Bola mata Margaret semakin membulat sempurna mendengar alasan Tio, wajahnya semakin merah padam. "Emangnya enggak ada panti yang lain?!"

Tio diam sejenak sebelum akhirnya menjawab. "Lo nggak bilang, sih."

Margaret menghela napas kasar, suaminya itu memang tidak berguna. Sebutannya saja menikah tapi keduanya tidak ada kecocokan sama sekali. Mereka seperti menikah di atas dokumen, selebihnya hubungan mereka hanya seperti seorang nyonya dan pesuruh. Memang dulu Margaret mencintai lelaki itu dan bahkan sampai sekarang, akan tetapi semua kekuasaan rumah tangga mereka sepenuhnya dipegang oleh Margaret, itu karena Margaret merasa Tio tidak bisa diandalkan.

"Bisa-bisanya gue dulu mau nikah sama lo! Nggak ada keuntungannya sama sekali! Kerjaannya cuma nongkrong sama ngerokok doang, disuruh melayani pelanggan nggak mau, dikasih saran adopsi anak malah nyari yang nggak berguna! Bisanya apa sih, lo!"

Tio terdiam, menundukkan kepalanya.
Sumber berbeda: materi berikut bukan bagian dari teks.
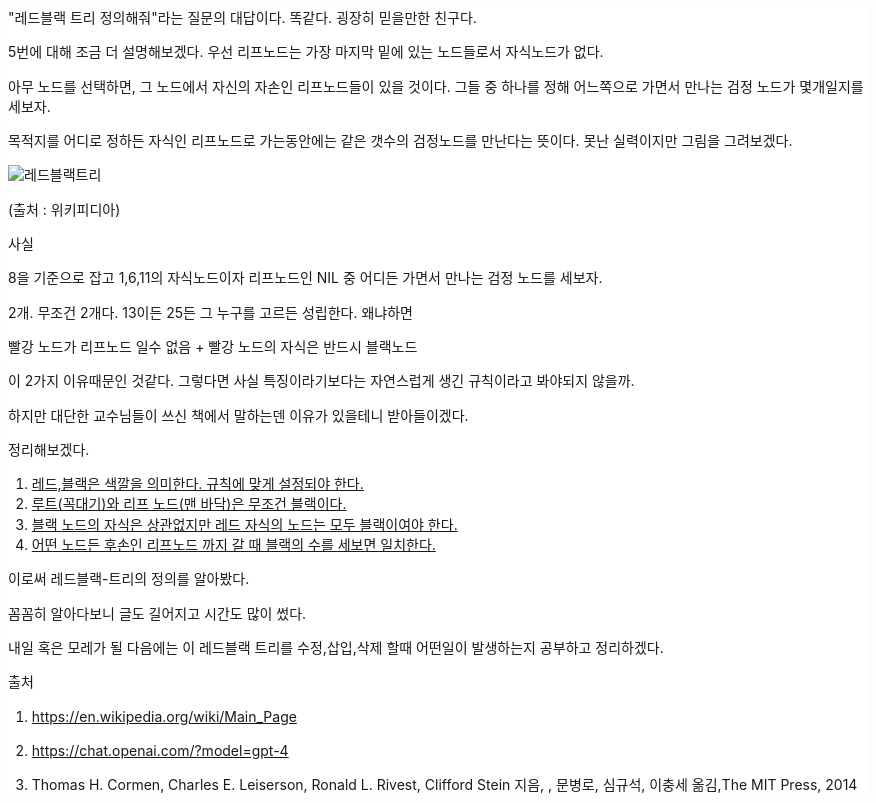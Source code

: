 "레드블랙 트리 정의해줘"라는 질문의 대답이다. 똑같다. 굉장히 믿을만한 친구다.



5번에 대해 조금 더 설명해보겠다. 우선 리프노드는 가장 마지막 밑에 있는 노드들로서 자식노드가 없다. 

아무 노드를 선택하면, 그 노드에서 자신의 자손인 리프노드들이 있을 것이다. 그들 중 하나를 정해 어느쪽으로 가면서 만나는 검정 노드가 몇개일지를 세보자.

목적지를 어디로 정하든 자식인 리프노드로 가는동안에는 같은 갯수의 검정노드를 만난다는 뜻이다. 못난 실력이지만 그림을 그려보겠다.



![레드블랙트리](https://miro.medium.com/v2/resize:fit:1280/1*SBCSBIMM-ieL-tt0ih02dA.png)

(출처 : 위키피디아)

사실 

8을 기준으로 잡고 1,6,11의 자식노드이자 리프노드인 NIL 중 어디든 가면서 만나는 검정 노드를 세보자.

2개. 무조건 2개다. 13이든 25든 그 누구를 고르든 성립한다. 왜냐하면 

빨강 노드가 리프노드 일수 없음 + 빨강 노드의 자식은 반드시 블랙노드

이 2가지 이유때문인 것같다. 그렇다면 사실 특징이라기보다는 자연스럽게 생긴 규칙이라고 봐야되지 않을까.

하지만 대단한 교수님들이 쓰신 책에서 말하는덴 이유가 있을테니 받아들이겠다.



정리해보겠다.

1. <u>레드,블랙은 색깔을 의미한다. 규칙에 맞게 설정되야 한다.</u>
2. <u>루트(꼭대기)와 리프 노드(맨 바닥)은 무조건 블랙이다.</u>
3. <u>블랙 노드의 자식은 상관없지만 레드 자식의 노드는 모두 블랙이여야 한다.</u>
4. <u>어떤 노드든 후손인 리프노드 까지 갈 때 블랙의 수를 세보면 일치한다.</u>



이로써 레드블랙-트리의 정의를 알아봤다.

꼼꼼히 알아다보니 글도 길어지고 시간도 많이 썼다.

내일 혹은 모레가 될 다음에는 이 레드블랙 트리를 수정,삽입,삭제 할때 어떤일이 발생하는지 공부하고 정리하겠다.

출처

1. https://en.wikipedia.org/wiki/Main_Page

2. https://chat.openai.com/?model=gpt-4
3. Thomas H. Cormen, Charles E. Leiserson, Ronald L. Rivest, Clifford Stein 지음, <INTRODUCTION TO ALGORITHMS THIRD EDITION>, 문병로, 심규석, 이충세 옮김,The MIT Press, 2014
Meski raut wajahnya menampilkan rasa bersalah, namun sebenarnya perkataan Margaret hanyalah angin lalu baginya.

Margaret adalah seorang pemilik kafe yang memiliki beberapa cabang di Bandung, kafenya bisa dibilang rame, apalagi saat akhir pekan. Oleh karena itu, Margaret membutuhkan pegawai paruh waktu yang bisa di gaji rendah. Namun, akhir-akhir ini para pegawai paruh waktu yang bekerja di tempatnya beramai-ramai berhenti karena mereka tidak tahan dengan lingkungan kerja dan upah yang rendah.

Berita mengenai lingkungan kerja yang tidak sehat dan upah yang rendah cepat tersebar di kalangan para pencari kerja, oleh sebab itu banyak para pencari kerja yang tidak ingin melamar posisi apa pun di tempat usahanya.

Sementara itu, Tio yang memegang cabang sering mengeluh karena ia harus ikut melayani pelanggan, padahal posisinya di sana adalah seorang kepala kafe. Menurut Tio, tidak seharusnya seorang kepala kafe ikut memberikan service karena pekerjaannya sendiri sudah banyak. Lelaki itu akhirnya meminta Margaret untuk mencari pekerja paruh waktu lagi.

Margaret, selaku nyonya yang mencintai suami yang menurutnya tidak berguna itu akhirnya menyuruh Tio untuk mengadopsi anak dari panti asuhan supaya bisa dipekerjakan tanpa upah dengan dalih membantu orang tua.

Dan lagi-lagi Margaret dibuat meradang karena melihat hasil kerja Tio yang tidak bisa diandalkan. Margaret menyuruh Tio untuk mengadopsi remaja yang bisa diajak bekerja, akan tetapi lelaki itu malah membawa pulang seorang bocah yang bahkan membersihkan ingusnya saja belum tentu bisa.

Margaret membanting gelas yang ada di hadapannya. Kedua matanya melirik tajam ke arah Tio yang kini tengah menundukkan kepala. Sekali lagi Margaret bergumam sebal, "Dasar tidak berguna!" Wanita itu kemudian berlalu dari hadapan Tio dan keluar dari ruangan.